The unrealistic expectation of eliminating all crime
The drastic response to crime in the ’80s and ‘90s ushered in a politics in which both major political parties supported amped-up penalties and endless addition of criminal sanctions to broad categories of behavior. In such an environment, it becomes difficult to initiate reform unless that reform could virtually eliminate crime. While that viewpoint thawed measurably beginning in the early years of this century, the past five years have seen a political regression back toward this stance. In recent years, criminal legal reforms, especially pretrial reforms, have been blamed for almost every violent crime in major cities, even when the data squarely refute that connection and cities that did not undertake these reforms saw similar jumps in crimes.

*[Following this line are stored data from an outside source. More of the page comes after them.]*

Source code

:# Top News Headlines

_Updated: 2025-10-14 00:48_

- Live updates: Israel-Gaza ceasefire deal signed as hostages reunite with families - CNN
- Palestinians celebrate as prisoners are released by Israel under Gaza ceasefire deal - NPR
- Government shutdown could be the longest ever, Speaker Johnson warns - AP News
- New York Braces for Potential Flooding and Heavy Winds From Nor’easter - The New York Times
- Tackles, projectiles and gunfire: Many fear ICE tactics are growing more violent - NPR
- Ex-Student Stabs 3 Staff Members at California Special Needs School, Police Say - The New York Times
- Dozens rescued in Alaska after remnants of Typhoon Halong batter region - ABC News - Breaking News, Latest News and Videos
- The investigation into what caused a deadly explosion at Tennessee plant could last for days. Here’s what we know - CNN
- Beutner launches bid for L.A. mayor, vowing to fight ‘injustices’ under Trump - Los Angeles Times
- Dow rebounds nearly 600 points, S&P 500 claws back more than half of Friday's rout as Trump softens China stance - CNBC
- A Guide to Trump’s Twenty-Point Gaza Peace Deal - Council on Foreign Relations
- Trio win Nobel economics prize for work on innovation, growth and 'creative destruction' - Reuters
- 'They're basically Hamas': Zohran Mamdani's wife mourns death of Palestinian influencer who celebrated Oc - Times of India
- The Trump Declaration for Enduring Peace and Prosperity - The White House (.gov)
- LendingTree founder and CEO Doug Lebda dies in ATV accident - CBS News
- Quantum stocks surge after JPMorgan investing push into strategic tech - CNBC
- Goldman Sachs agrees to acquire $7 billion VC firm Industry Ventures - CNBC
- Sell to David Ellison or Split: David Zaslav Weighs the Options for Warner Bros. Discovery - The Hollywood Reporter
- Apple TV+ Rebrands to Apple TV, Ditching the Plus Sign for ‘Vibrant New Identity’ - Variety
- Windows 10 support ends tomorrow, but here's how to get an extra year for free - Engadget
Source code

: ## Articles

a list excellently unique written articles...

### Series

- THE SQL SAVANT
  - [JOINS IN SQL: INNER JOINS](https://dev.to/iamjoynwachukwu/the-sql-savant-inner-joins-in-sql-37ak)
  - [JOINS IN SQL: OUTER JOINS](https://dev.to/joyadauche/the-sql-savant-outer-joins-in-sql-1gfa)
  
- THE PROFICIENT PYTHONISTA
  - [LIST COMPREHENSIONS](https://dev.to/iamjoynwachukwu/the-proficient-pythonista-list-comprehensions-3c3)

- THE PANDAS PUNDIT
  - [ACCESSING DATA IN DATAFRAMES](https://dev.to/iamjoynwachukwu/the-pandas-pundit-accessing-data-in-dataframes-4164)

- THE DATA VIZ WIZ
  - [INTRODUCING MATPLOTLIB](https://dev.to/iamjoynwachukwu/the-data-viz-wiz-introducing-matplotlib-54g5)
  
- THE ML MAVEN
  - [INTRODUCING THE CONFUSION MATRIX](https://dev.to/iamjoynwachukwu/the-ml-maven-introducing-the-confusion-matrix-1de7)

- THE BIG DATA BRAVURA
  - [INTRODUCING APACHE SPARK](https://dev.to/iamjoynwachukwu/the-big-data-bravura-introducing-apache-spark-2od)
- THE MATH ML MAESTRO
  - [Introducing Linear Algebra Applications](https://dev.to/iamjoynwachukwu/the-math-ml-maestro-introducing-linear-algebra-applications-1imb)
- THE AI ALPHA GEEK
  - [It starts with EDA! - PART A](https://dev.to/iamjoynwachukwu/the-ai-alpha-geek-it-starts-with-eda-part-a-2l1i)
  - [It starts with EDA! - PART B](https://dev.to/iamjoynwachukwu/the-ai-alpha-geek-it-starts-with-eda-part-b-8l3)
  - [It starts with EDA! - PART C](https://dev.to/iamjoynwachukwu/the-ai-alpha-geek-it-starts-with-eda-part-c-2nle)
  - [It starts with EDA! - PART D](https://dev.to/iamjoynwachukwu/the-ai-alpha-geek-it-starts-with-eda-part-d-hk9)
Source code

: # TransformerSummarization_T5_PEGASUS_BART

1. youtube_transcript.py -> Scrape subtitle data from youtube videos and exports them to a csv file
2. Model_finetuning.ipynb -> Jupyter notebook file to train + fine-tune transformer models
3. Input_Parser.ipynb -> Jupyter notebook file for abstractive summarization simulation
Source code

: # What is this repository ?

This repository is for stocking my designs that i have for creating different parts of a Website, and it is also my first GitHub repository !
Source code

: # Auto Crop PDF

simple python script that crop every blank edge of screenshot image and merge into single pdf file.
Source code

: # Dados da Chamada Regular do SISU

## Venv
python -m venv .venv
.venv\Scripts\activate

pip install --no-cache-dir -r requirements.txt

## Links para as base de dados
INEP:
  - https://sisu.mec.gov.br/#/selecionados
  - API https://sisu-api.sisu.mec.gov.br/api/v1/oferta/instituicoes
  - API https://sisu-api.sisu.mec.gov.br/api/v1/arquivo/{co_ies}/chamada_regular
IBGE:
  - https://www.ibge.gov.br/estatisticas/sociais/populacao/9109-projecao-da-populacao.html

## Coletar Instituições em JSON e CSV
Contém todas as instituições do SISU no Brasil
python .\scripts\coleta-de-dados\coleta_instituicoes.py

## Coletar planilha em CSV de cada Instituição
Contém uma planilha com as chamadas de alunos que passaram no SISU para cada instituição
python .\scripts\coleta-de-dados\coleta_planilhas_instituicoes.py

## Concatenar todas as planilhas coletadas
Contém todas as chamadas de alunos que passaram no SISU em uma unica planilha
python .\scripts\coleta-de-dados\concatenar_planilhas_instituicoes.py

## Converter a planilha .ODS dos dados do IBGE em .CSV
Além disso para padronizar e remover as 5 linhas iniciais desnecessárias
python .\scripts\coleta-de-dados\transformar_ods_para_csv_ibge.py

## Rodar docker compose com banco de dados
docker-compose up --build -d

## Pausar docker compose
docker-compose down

Even today, many legislators worry about blowback if they support any reductions in the use of punitive incarceration, and this skews policymaking toward overcriminalization and over-incarceration. If we have a chance to move the conversation to robust solutions, we need to collectively free lawmakers from the prison of that hackneyed “tough-on-crime” model.
Policymakers across the political spectrum today would agree that some penalties adopted in the prison-building decades went further than was needed to serve valid public goals and that there is no logic nor utility to imprisoning people for life for nonviolent crimes such as possessing small amounts of drugs for personal use. That said, it is a chilly climate for even modest reforms in most legislatures—indeed, many jurisdictions have been rolling back reforms and ratcheting up penalties again with barely revamped and warmed-over rhetoric from the superpredator era. Policymakers across the political spectrum contributed to this oversized monster of overcriminalization, and it will likely take bipartisan efforts to curb its excesses.
Even as lawmakers dismiss the solutions, people in American communities understand that incarceration is not always the best approach and that we are criminalizing more people and incarcerating them for longer than was ever intended. In 2022, 75% of victims of violent crime said they would prefer non-carceral treatment or restorative justice to prison. In another more recent poll of all likely voters, 78 percent support criminal justice reform, remaining roughly flat from 2022. According to another study, 77% of American adults believe that alternatives to incarceration are the most appropriate sentence for non-serious offenses, as opposed to prison or jail. And in a 2024 poll, six in 10 respondents said they would not penalize—and would instead be more likely to vote for—politicians who supported reform.
In rolling back the excesses of the current system, our biggest danger is the baseless fears promulgated by entrenched law enforcement and other officials opposed to reform. And politicians are loathe to step in based on those same stoked fears.
Can we find a way to let go of our fears and embrace the overcriminalization discussion that is truly, monumentally before us? If not, we will continue to give up on larger and larger percentages of our people, removing them from society and the opportunities to productively reenter that society later. In other words, when it comes to making our criminal justice system better, we have nothing to fear but fear itself.